Les archivistes médicaux dénoncent les problèmes du Carnet Santé

Soit l’information médicale est transmise au patient trop rapidement, soit pas assez. Cinq mois après l’ouverture du Carnet Santé Québec, les archivistes médicaux dénoncent des problèmes qui risquent de prendre de l’ampleur.

«On ne veut pas que les gens apprennent qu’ils ont le cancer alors qu’ils sont confortablement installés avec leur tablette dans le salon», image Alexandre Allard, président de l’Association des gestionnaires de l’information de la santé du Québec (AGISQ).

Pour l’instant, ce cas de figure ne s’est pas présenté, mais M. Allard, qui représente 1700 archivistes médicaux, dit avoir reçu quelques témoignages de patients anxieux après avoir consulté leur Carnet Santé, un site Web sécurisé qui comprend leurs résultats d’imagerie médicale et de prélèvements, de même que leur liste de médicaments.

«Si on voit sur l’imagerie médicale que l’on a une masse au foie, on se demande ce que c’est. Où j’installe mon niveau de stress à ce moment-là?»

M. Allard soutient que l’histoire, révélée par Radio-Canada, d’une patiente qui a appris qu’elle avait eu un test positif de sang dans les selles il y a deux ans grâce au Carnet Santé, n’est pas un cas unique.
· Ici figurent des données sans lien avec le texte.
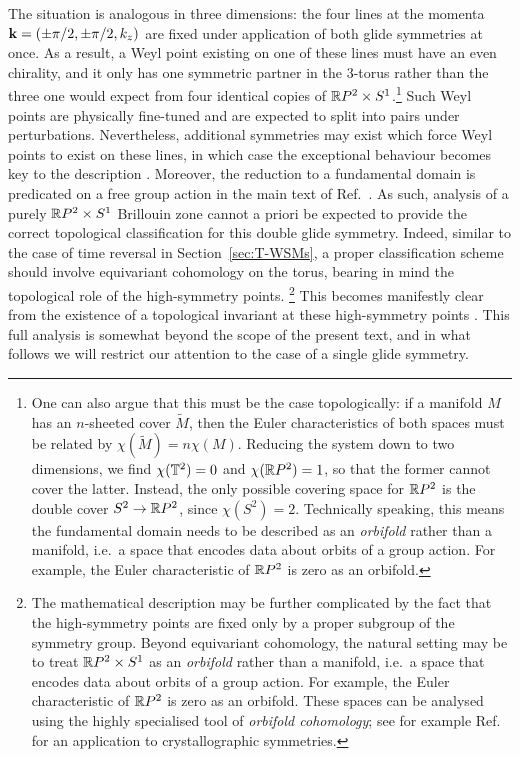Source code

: The situation is analogous in three dimensions: the four lines at the momenta $\vb{k} = (\pm\pi/2,\pm\pi/2,k_z)$ are fixed under application of both glide symmetries at once. As a result, a Weyl point existing on one of these lines must have an even chirality, and it only has one symmetric partner in the 3-torus rather than the three one would expect from four identical copies of $\mathbb{R} P^2\times S^1$.\footnote{
	One can also argue that this must be the case topologically: if a manifold $M$ has an $n$-sheeted cover $\tilde{M}$, then the Euler characteristics of both spaces must be related by $\chi(\tilde{M}) = n\chi(M)$. Reducing the system down to two dimensions, we find $\chi(\mathbb{T}^2) = 0$ and $\chi(\mathbb{R} P^2) = 1$, so that the former cannot cover the latter. Instead, the only possible covering space for $\mathbb{R} P^2$ is the double cover $S^2\to\mathbb{R} P^2$, since $\chi(S^2) = 2$. Technically speaking, this means the fundamental domain needs to be described as an \emph{orbifold} rather than a manifold, i.e.\ a space that encodes data about orbits of a group action. For example, the Euler characteristic of $\mathbb{R} P^2$ is zero as an orbifold.}
Such Weyl points are physically fine-tuned and are expected to split into pairs under perturbations. Nevertheless, additional symmetries may exist which force Weyl points to exist on these lines, in which case the exceptional behaviour becomes key to the description \cite{Leonhardt_symmetry-enforced}. Moreover, the reduction to a fundamental domain is predicated on a free group action in the main text of Ref.~\cite{Fonseca-Vaidya_nonorientable}. As such, analysis of a purely $\mathbb{R} P^2\times S^1$ Brillouin zone cannot a priori be expected to provide the correct topological classification for this double glide symmetry. Indeed, similar to the case of time reversal in Section~\ref{sec:T-WSMs}, a proper classification scheme should involve equivariant cohomology on the torus, bearing in mind the topological role of the high-symmetry points.
 \footnote{The mathematical description may be further complicated by the fact that the high-symmetry points are fixed only by a proper subgroup of the symmetry group. Beyond equivariant cohomology, the natural setting may be to treat $\mathbb{R} P^2\times S^1$ as an \emph{orbifold} rather than a manifold, i.e.\ a space that encodes data about orbits of a group action. For example, the Euler characteristic of $\mathbb{R} P^2$ is zero as an orbifold. These spaces can be analysed using the highly specialised tool of \emph{orbifold cohomology}; see for example Ref.~\cite{Adem_orbifold-cohomology} for an application to crystallographic symmetries.}
This becomes manifestly clear from the existence of a topological invariant at these high-symmetry points \cite{HZY_RP2,WangZhang_acoustic-Klein-2D}. This full analysis is somewhat beyond the scope of the present text, and in what follows we will restrict our attention to the case of a single glide symmetry.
Plus de 242 000 Québécois se sont inscrits au Carnet Santé lancé en mai dernier par l’ex-ministre de la Santé Gaétan Barrette, soit environ 3 % de la population. Auparavant, le système a été rodé quelques mois à Laval et à Québec.

Caroline Dupont, porte-parole de la Régie de l’assurance-maladie du Québec (RAMQ), indique que les femmes et les gens de plus de 50 ans sont les plus nombreux à l’utiliser.

«Il y a une période de 30 jours qui est allouée avant que l’information ne soit mise en ligne. Entre-temps, c’est la responsabilité du médecin de communiquer avec son patient», soutient Mme Dupont.

Pas «parfait»

La porte-parole reconnaît que le système n’est pas «parfait», mais que seulement sept plaintes ont été acheminées à la RAMQ depuis sa mise en service.

«Pour le moment, il y a un faible taux d’adhésion à cette technologie, mais il n’y a pas eu encore de campagne de publicité majeure», indique M. Allard.

Selon lui, il est temps de corriger ce qui ne va pas avant que le Carnet Santé, qu’il considère comme «une bonne affaire pour la population», ne prenne de l’ampleur. Par exemple, l’information pourrait apparaître dans le Carnet Santé seulement une fois qu’elle aura été lue et approuvée par le médecin. Ce qui aurait pour effet de raccourcir les délais parfois ou d’éviter que de l’information sensible soit transmise sans qu’une consultation en bonne et due forme ait eu lieu avant.

Afin que le patient comprenne mieux les termes médicaux de son dossier, une bibliothèque médicale virtuelle pourrait l’aider. Un lien avec la ligne Info-Santé 811 pourrait aussi être ajouté, de même que le Registre de vaccination du Québec. Les patients pourraient aller voir par exemple si leurs vaccins sont à jour avant de partir en voyage.

M. Allard souhaite que la RAMQ fasse appel aux archivistes médicaux pour qu’ils siègent à un comité de pilotage. «Le Carnet Santé, c’est pas complet, c’est pas parfait, mais c’est une belle première vitrine. On croit que son évolution doit être pilotée et non improvisée», plaide-t-il.

Il n’a pas été possible lundi de savoir si ce comité de pilotage était formé à la RAMQ ni d’obtenir la réaction du gouvernement de la Coalition avenir Québec sur cet enjeu.